=== WHAT TO PRODUCE ===
Go through the listing below and return each line that includes "drawing".

————————

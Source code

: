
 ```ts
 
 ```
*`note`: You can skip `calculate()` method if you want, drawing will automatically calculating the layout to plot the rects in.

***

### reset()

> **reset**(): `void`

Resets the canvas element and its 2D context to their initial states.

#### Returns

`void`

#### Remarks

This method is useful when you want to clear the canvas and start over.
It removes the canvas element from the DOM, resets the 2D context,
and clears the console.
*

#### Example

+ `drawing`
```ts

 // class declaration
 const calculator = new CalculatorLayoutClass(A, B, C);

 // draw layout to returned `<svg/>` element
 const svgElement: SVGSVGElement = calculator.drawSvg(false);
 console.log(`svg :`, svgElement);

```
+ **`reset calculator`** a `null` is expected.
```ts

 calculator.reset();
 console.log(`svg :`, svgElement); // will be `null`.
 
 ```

————————

=== RESPONSE TO THIS TASK ===
*`note`: You can skip `calculate()` method if you want, drawing will automatically calculating the layout to plot the rects in.
+ `drawing`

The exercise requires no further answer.